A majority of jurisdictions, through either specific statutes or interpretation of statutes virtually identical to RSA 551:14, now provide that a divorce and property settlement automatically revoke a prior will by operation of law as to those testamentary provisions favoring the spouse. Caswell v. Kent, 158 Me. 493, 186 A.2d 581 (1962); Younker v. Johnson, 160 Ohio 409, 116 N.E.2d 715 (1954); 79 Am. Jur. 2d Wills § 588 (1975). "Under most of the cases applying a statutory rule that a divorce operates as a revocation, or a caselaw rule, that a divorce coupled with a property settlement operates as a revocation, what are revoked are specific testamentary provisions favoring the spouse and not the entire will.
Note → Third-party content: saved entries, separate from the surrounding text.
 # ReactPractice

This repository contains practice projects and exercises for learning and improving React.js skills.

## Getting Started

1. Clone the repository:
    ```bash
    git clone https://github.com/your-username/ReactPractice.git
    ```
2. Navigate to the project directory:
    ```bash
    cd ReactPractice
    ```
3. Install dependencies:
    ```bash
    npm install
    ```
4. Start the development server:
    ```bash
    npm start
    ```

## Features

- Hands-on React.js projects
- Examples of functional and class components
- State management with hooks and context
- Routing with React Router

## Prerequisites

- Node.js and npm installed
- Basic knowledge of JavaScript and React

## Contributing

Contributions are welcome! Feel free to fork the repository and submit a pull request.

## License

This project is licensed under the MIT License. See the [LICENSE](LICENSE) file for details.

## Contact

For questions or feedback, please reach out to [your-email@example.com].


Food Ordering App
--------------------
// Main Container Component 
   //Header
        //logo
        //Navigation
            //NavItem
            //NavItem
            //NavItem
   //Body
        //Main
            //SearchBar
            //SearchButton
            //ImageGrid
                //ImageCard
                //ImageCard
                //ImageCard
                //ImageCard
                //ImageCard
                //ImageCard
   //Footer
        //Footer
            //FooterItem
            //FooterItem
The Uniform Probate Code for example, takes this position." Uniform Probate Code § 2-508; Annot., 71 A.L.R. 3d 1297, 1301-02 (1976). In the case at hand, the former spouse of the testator predeceased him so we need not decide if such a rule should be adopted in this State. Of course, the legislature is free to clarify this matter by statute should it so desire.

Exceptions overruled.

BROCK, J., did not sit; the others concurred.